Entries shown:
━━━━━━
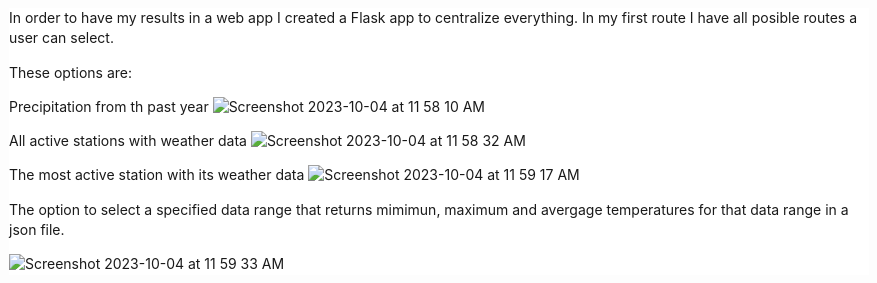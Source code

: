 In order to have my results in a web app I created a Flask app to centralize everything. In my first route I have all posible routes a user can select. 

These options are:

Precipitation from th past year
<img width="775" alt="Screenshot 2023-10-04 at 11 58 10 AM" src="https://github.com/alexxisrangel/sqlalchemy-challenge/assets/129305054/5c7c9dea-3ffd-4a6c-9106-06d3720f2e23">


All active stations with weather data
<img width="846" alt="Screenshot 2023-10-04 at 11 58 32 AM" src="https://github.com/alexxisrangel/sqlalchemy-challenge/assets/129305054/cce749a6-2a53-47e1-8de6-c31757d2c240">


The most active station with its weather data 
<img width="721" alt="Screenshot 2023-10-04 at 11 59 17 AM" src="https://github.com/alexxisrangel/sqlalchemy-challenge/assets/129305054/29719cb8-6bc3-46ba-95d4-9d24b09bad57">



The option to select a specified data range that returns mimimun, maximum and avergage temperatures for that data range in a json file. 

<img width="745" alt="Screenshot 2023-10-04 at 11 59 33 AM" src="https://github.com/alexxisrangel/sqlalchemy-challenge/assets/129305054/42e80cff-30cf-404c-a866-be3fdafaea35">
━━━━━━
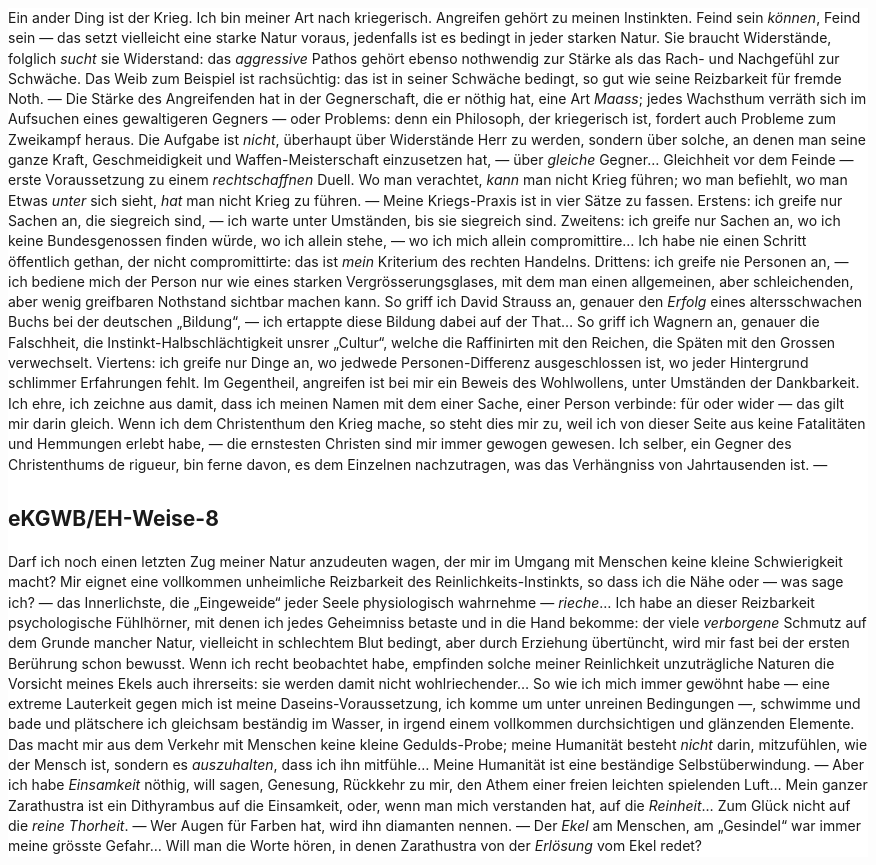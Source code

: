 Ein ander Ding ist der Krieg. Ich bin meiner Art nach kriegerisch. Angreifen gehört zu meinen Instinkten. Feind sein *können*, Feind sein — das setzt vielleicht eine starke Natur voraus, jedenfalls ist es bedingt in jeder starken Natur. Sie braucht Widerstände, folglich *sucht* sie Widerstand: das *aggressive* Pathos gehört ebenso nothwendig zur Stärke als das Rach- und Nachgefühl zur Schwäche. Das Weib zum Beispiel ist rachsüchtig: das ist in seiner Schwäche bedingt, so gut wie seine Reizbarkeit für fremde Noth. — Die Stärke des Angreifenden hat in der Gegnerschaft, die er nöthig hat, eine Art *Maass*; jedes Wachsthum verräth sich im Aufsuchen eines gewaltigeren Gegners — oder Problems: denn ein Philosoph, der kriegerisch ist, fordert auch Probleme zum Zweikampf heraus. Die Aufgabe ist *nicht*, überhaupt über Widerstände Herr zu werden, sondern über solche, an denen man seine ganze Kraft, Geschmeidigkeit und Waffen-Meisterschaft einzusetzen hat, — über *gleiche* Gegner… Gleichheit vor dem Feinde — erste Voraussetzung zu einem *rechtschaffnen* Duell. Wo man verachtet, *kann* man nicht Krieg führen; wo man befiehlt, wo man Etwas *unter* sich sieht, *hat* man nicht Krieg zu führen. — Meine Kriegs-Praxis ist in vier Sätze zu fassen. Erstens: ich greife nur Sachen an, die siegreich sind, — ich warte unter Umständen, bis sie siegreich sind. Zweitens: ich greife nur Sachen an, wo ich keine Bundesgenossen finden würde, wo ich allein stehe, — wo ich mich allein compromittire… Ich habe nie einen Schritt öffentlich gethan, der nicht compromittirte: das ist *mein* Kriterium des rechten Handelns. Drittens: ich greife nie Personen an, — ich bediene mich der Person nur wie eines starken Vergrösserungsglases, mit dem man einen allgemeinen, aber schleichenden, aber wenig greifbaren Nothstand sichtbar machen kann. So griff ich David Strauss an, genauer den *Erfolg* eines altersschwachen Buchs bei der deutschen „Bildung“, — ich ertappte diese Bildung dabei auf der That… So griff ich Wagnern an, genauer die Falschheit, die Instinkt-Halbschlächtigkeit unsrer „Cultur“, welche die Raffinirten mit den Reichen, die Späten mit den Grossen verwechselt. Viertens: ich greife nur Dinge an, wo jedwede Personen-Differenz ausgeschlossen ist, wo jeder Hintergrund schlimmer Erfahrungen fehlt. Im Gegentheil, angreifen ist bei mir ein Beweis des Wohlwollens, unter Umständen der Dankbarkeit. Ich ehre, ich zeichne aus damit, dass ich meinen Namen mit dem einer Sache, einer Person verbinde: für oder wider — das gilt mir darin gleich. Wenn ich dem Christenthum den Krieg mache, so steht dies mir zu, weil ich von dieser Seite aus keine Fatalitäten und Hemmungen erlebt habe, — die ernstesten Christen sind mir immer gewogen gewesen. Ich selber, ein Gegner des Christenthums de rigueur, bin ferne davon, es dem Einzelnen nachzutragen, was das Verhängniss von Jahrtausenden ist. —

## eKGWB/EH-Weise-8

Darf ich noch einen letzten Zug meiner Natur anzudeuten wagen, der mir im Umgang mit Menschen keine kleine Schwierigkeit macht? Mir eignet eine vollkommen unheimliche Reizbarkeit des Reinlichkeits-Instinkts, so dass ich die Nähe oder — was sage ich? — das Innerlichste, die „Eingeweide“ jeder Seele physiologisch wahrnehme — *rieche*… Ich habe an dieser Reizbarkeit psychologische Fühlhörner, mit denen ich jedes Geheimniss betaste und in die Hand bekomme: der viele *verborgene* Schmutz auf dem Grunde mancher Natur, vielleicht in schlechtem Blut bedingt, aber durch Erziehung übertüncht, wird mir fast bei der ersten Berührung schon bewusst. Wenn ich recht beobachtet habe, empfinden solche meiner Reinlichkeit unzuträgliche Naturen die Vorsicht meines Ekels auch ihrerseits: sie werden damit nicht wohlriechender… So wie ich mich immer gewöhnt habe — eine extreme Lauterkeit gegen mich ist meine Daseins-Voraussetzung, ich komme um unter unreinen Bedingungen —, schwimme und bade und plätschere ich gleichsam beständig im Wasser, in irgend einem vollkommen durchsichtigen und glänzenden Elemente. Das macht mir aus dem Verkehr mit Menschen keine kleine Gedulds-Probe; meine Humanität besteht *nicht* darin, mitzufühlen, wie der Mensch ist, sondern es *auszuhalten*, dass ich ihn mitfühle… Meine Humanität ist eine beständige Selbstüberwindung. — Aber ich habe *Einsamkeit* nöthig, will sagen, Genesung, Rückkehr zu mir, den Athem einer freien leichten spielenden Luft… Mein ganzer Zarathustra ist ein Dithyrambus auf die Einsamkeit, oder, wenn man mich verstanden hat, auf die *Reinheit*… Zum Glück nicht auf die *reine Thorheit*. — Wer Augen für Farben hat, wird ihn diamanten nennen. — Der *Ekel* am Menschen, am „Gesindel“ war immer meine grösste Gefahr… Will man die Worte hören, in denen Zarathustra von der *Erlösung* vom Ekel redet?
━━━━━━
Your instructions:
Say how many lines of the records contain the word "active", and give no other output.

Answer below:
2